Probe into US transport chief Elaine Chao’s China links shows ‘lack of understanding’ of Asian values, department says

  • Oversight panel is looking into accusations that Chao used her office to benefit family’s business
  • Her father and sisters own shipping firm that carries goods between US and China and has received low interest loans from Chinese government to buy ships
US Politics

The US Department of Transportation on Monday challenged a House committee’s investigation into Secretary Elaine Chao’s personal and family business dealings, rejecting allegations that she had used her office for her family’s benefit and charging that questions about Chao’s relationship with her father showed a “fundamental lack of understanding” about Asian cultural values.

The House Oversight and Reform Committee wrote to Chao two weeks ago, saying it had launched an investigation into her and was seeking records. The committee’s Democratic leaders said they were troubled by media reports that questioned whether Chao was mixing her family’s private business with her official duties.

The House committee cited reports in The New York Times, Politico and The Wall Street Journal in support of a sweeping request for 18 categories of records to do with Chao and her department’s interactions with her family’s business and her own ethics disclosures.

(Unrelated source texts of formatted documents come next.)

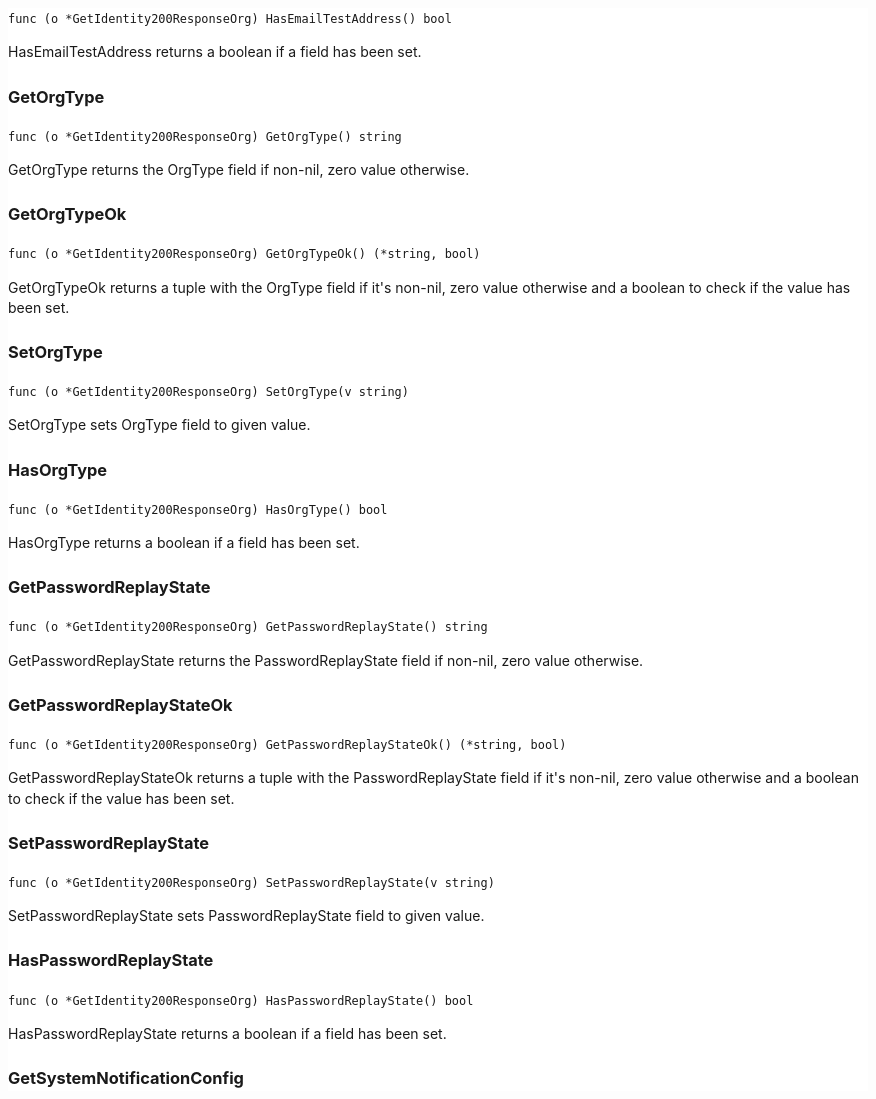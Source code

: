 `func (o *GetIdentity200ResponseOrg) HasEmailTestAddress() bool`

HasEmailTestAddress returns a boolean if a field has been set.

### GetOrgType

`func (o *GetIdentity200ResponseOrg) GetOrgType() string`

GetOrgType returns the OrgType field if non-nil, zero value otherwise.

### GetOrgTypeOk

`func (o *GetIdentity200ResponseOrg) GetOrgTypeOk() (*string, bool)`

GetOrgTypeOk returns a tuple with the OrgType field if it's non-nil, zero value otherwise
and a boolean to check if the value has been set.

### SetOrgType

`func (o *GetIdentity200ResponseOrg) SetOrgType(v string)`

SetOrgType sets OrgType field to given value.

### HasOrgType

`func (o *GetIdentity200ResponseOrg) HasOrgType() bool`

HasOrgType returns a boolean if a field has been set.

### GetPasswordReplayState

`func (o *GetIdentity200ResponseOrg) GetPasswordReplayState() string`

GetPasswordReplayState returns the PasswordReplayState field if non-nil, zero value otherwise.

### GetPasswordReplayStateOk

`func (o *GetIdentity200ResponseOrg) GetPasswordReplayStateOk() (*string, bool)`

GetPasswordReplayStateOk returns a tuple with the PasswordReplayState field if it's non-nil, zero value otherwise
and a boolean to check if the value has been set.

### SetPasswordReplayState

`func (o *GetIdentity200ResponseOrg) SetPasswordReplayState(v string)`

SetPasswordReplayState sets PasswordReplayState field to given value.

### HasPasswordReplayState

`func (o *GetIdentity200ResponseOrg) HasPasswordReplayState() bool`

HasPasswordReplayState returns a boolean if a field has been set.

### GetSystemNotificationConfig
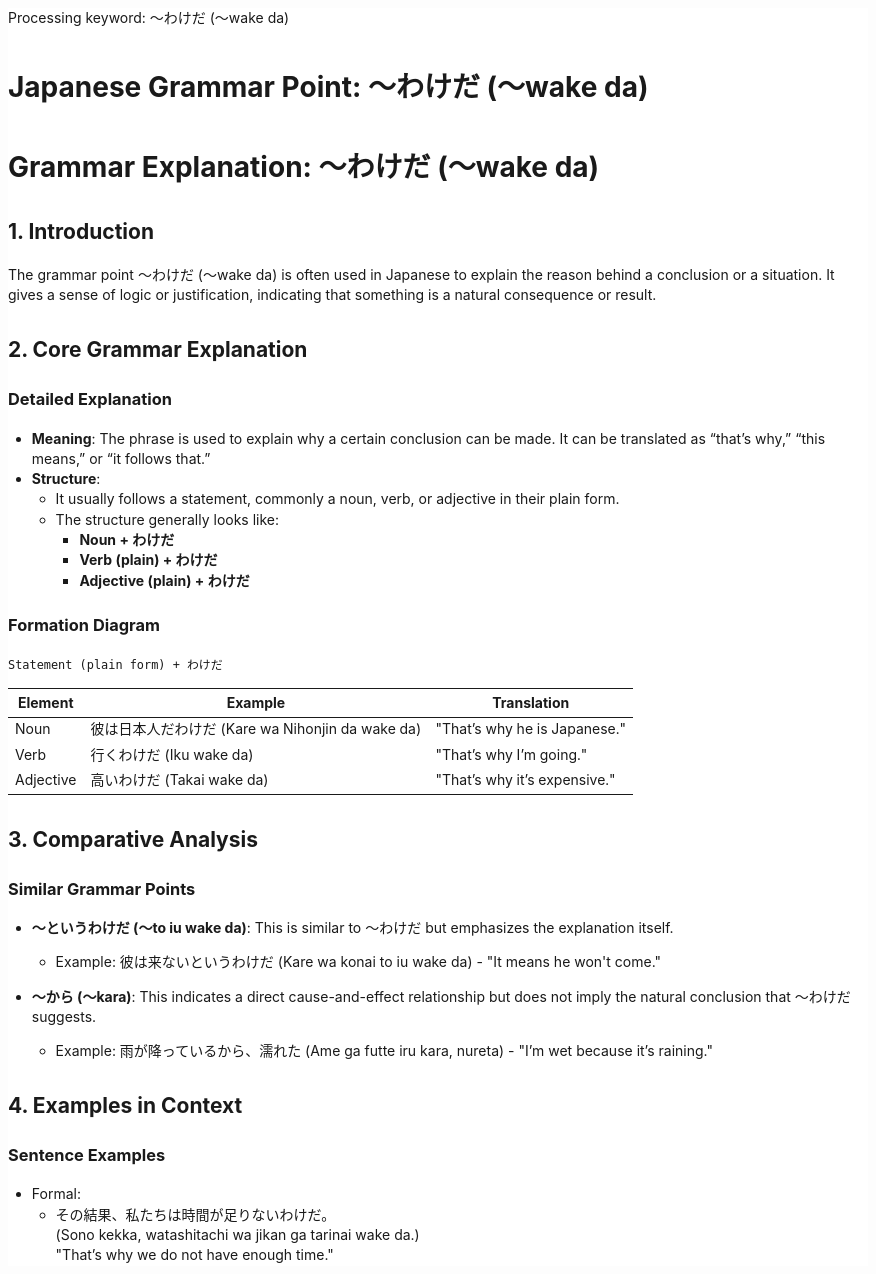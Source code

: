 Processing keyword: ～わけだ (〜wake da)
# Japanese Grammar Point: ～わけだ (〜wake da)
# Grammar Explanation: ～わけだ (〜wake da)
## 1. Introduction
The grammar point ～わけだ (〜wake da) is often used in Japanese to explain the reason behind a conclusion or a situation. It gives a sense of logic or justification, indicating that something is a natural consequence or result.
## 2. Core Grammar Explanation
### Detailed Explanation
- **Meaning**: The phrase is used to explain why a certain conclusion can be made. It can be translated as “that’s why,” “this means,” or “it follows that.”
- **Structure**: 
    - It usually follows a statement, commonly a noun, verb, or adjective in their plain form.
    - The structure generally looks like:
      - **Noun + わけだ**
      - **Verb (plain) + わけだ**
      - **Adjective (plain) + わけだ**
### Formation Diagram
```
Statement (plain form) + わけだ
```
| Element       | Example                     | Translation             |
|---------------|-----------------------------|-------------------------|
| Noun          | 彼は日本人だわけだ (Kare wa Nihonjin da wake da) | "That’s why he is Japanese." |
| Verb          | 行くわけだ (Iku wake da)    | "That’s why I’m going." |
| Adjective     | 高いわけだ (Takai wake da)  | "That’s why it’s expensive." |
## 3. Comparative Analysis
### Similar Grammar Points
- **〜というわけだ (〜to iu wake da)**: This is similar to ～わけだ but emphasizes the explanation itself. 
  - Example: 彼は来ないというわけだ (Kare wa konai to iu wake da) - "It means he won't come."
  
- **〜から (〜kara)**: This indicates a direct cause-and-effect relationship but does not imply the natural conclusion that 〜わけだ suggests.
  - Example: 雨が降っているから、濡れた (Ame ga futte iru kara, nureta) - "I’m wet because it’s raining."
## 4. Examples in Context
### Sentence Examples
- Formal: 
  - その結果、私たちは時間が足りないわけだ。  
  (Sono kekka, watashitachi wa jikan ga tarinai wake da.)  
  "That’s why we do not have enough time."
  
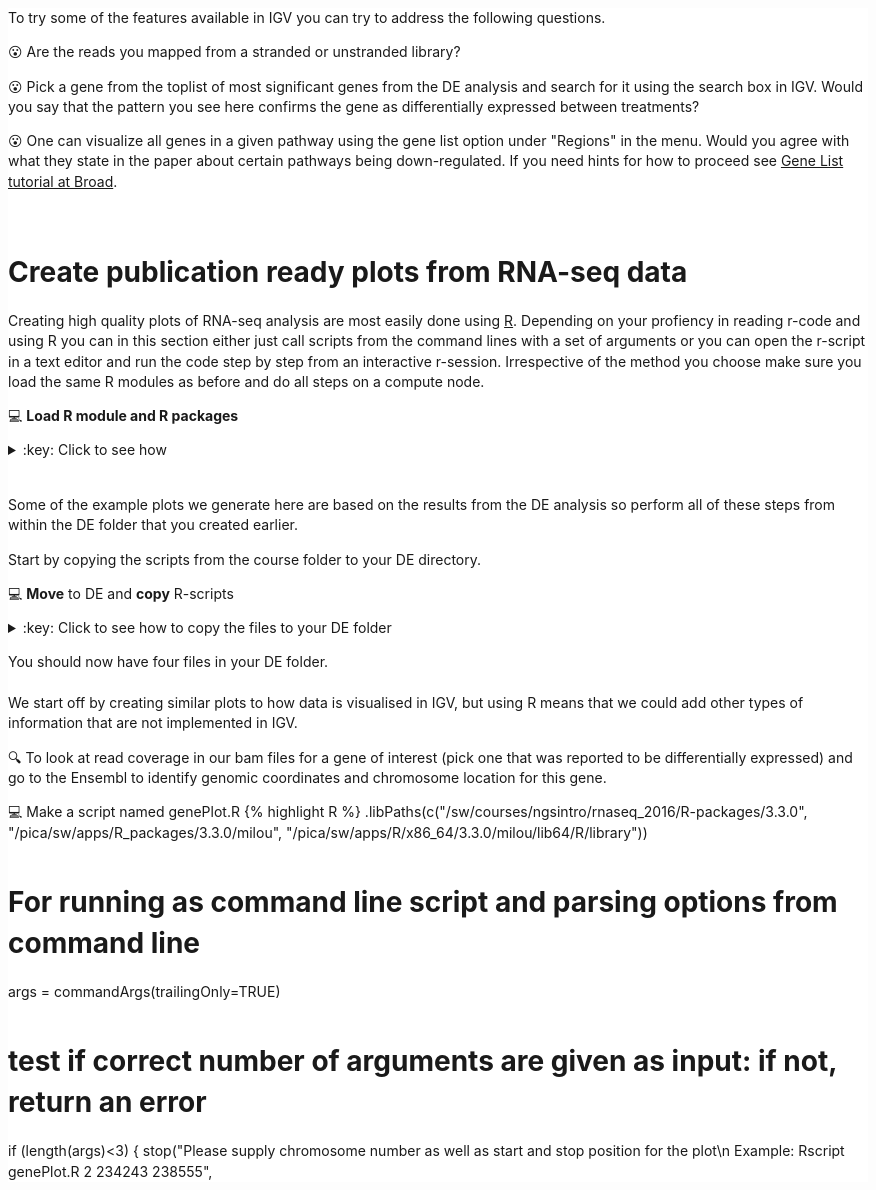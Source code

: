 To try some of the features available in IGV you can try to address the following
questions. 

:open_mouth: Are the reads you mapped from a stranded or unstranded library?

:open_mouth: Pick a gene from the toplist of most significant genes from the DE
analysis and search for it using the search box in IGV. Would you say that
the pattern you see here confirms the gene as differentially expressed
between treatments?

:open_mouth: One can visualize all genes in a given pathway using the gene list
option under "Regions" in the menu. Would you agree with what they
state in the paper about certain pathways being down-regulated. If you need
hints for how to proceed see [Gene List tutorial at Broad](http://software.broadinstitute.org/software/igv/gene_list_view).
<br />
<br />


# Create publication ready plots from RNA-seq data

Creating high quality plots of RNA-seq analysis are most easily done
using [R](https://www.r-project.org). Depending on your profiency in
reading r-code and using R you can in this section either just call
scripts from the command lines with a set of arguments or you can open
the r-script in a text editor and run the code step by step from an
interactive r-session. Irrespective of the method you choose make sure
you load the same R modules as before and do all steps on a compute
node.

:computer: **Load R module and R packages**
<details><summary>:key: Click to see how </summary></details>
<br />

Some of the example plots we generate here are based on the results from the DE analysis so
perform all of these steps from within the DE folder that you created earlier. 

Start by copying the scripts from the course folder to your DE directory.

:computer: **Move** to DE and **copy** R-scripts
<details><summary>:key: Click to see how to copy the files to your DE folder</summary></details>

You should now have four files in your DE folder.  <br /> <br /> We
start off by creating similar plots to how data is visualised in IGV,
but using R means that we could add other types of information that
are not implemented in IGV.

:mag: To look at read coverage in our bam files for a gene of interest
(pick one that was reported to be differentially expressed) and go to
the Ensembl to identify genomic coordinates and chromosome location
for this gene.

:computer: Make a script named genePlot.R
{% highlight R %}
.libPaths(c("/sw/courses/ngsintro/rnaseq_2016/R-packages/3.3.0", "/pica/sw/apps/R_packages/3.3.0/milou", "/pica/sw/apps/R/x86_64/3.3.0/milou/lib64/R/library"))

# For running as command line script and parsing options from command line
args = commandArgs(trailingOnly=TRUE)
# test if correct number of arguments are given as input: if not, return an error
if (length(args)<3) {
    stop("Please supply chromosome number as well as start and stop position for the plot\n Example: Rscript genePlot.R 2 234243 238555",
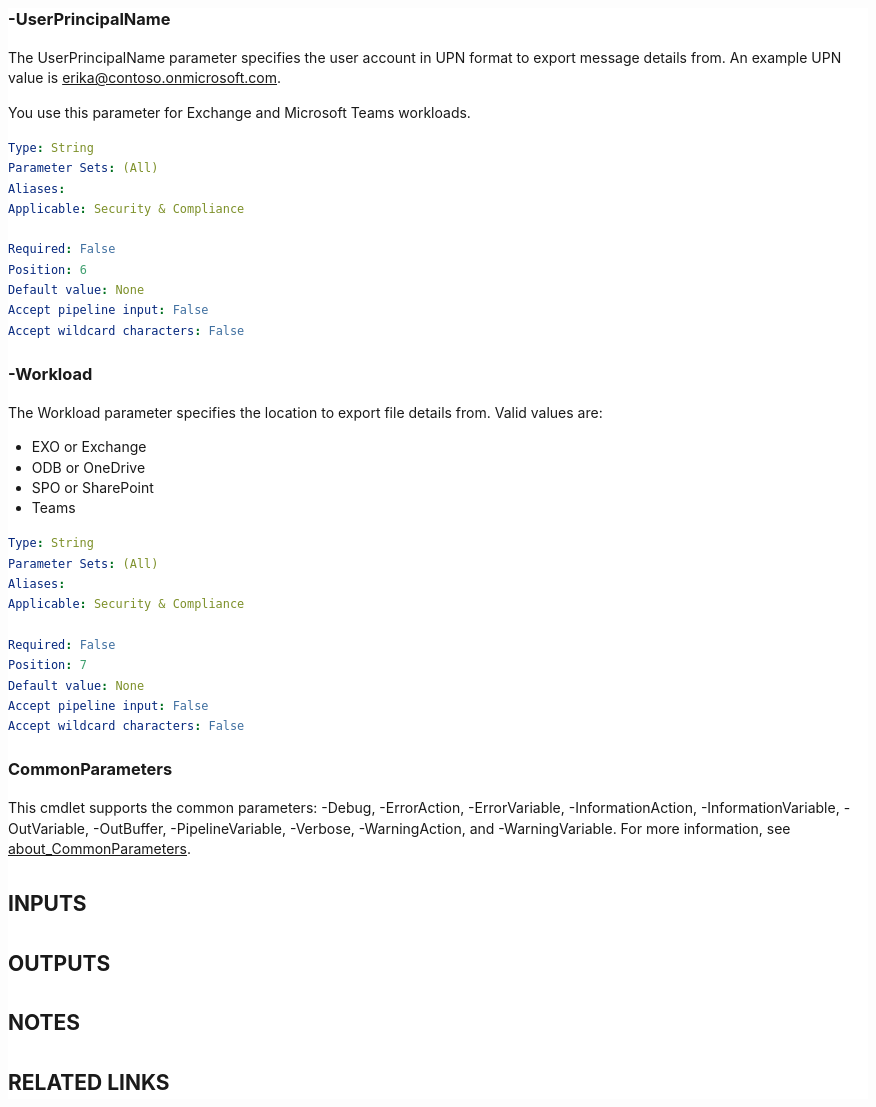 ### -UserPrincipalName
The UserPrincipalName parameter specifies the user account in UPN format to export message details from. An example UPN value is erika@contoso.onmicrosoft.com.

You use this parameter for Exchange and Microsoft Teams workloads.

```yaml
Type: String
Parameter Sets: (All)
Aliases:
Applicable: Security & Compliance

Required: False
Position: 6
Default value: None
Accept pipeline input: False
Accept wildcard characters: False
```

### -Workload
The Workload parameter specifies the location to export file details from. Valid values are:

- EXO or Exchange
- ODB or OneDrive
- SPO or SharePoint
- Teams

```yaml
Type: String
Parameter Sets: (All)
Aliases:
Applicable: Security & Compliance

Required: False
Position: 7
Default value: None
Accept pipeline input: False
Accept wildcard characters: False
```

### CommonParameters
This cmdlet supports the common parameters: -Debug, -ErrorAction, -ErrorVariable, -InformationAction, -InformationVariable, -OutVariable, -OutBuffer, -PipelineVariable, -Verbose, -WarningAction, and -WarningVariable. For more information, see [about_CommonParameters](https://go.microsoft.com/fwlink/p/?LinkID=113216).

## INPUTS

## OUTPUTS

## NOTES

## RELATED LINKS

But in a letter to Oversight Committee Chairman Elijah Cummings on Monday, the Transportation Department rejected allegations that Chao had taken actions to benefit her family’s shipping company, Foremost Group, had sought to boost her father’s public image and had had a conflict of interest because of stock holdings in a construction materials company.

US Secretary of Transportation Elaine Chao at a Senate committee meeting in Washington on September 19. Photo: AFP

Adam Sullivan, the Transportation Department’s assistant secretary for governmental affairs, wrote that he “appreciates the opportunity to correct the record”.

Chao’s father and sisters own Foremost, a New York-based shipping company that carries goods between the US and China and which has received low interest loans from the Chinese government to buy ships. The committee said the news reports indicate that Chao has used her position to bolster the company’s standing in China.

Sullivan wrote that there were no grounds for Democrats’ concerns.

“The allegation that the Secretary has used her official position to benefit her family’s business is simply false,” Sullivan wrote. “Of course, the Secretary is not involved with the management or operations of Foremost Group and has no financial stake in the company. Nor does the Department of Transportation regulate, promote, or benefit its business financially.”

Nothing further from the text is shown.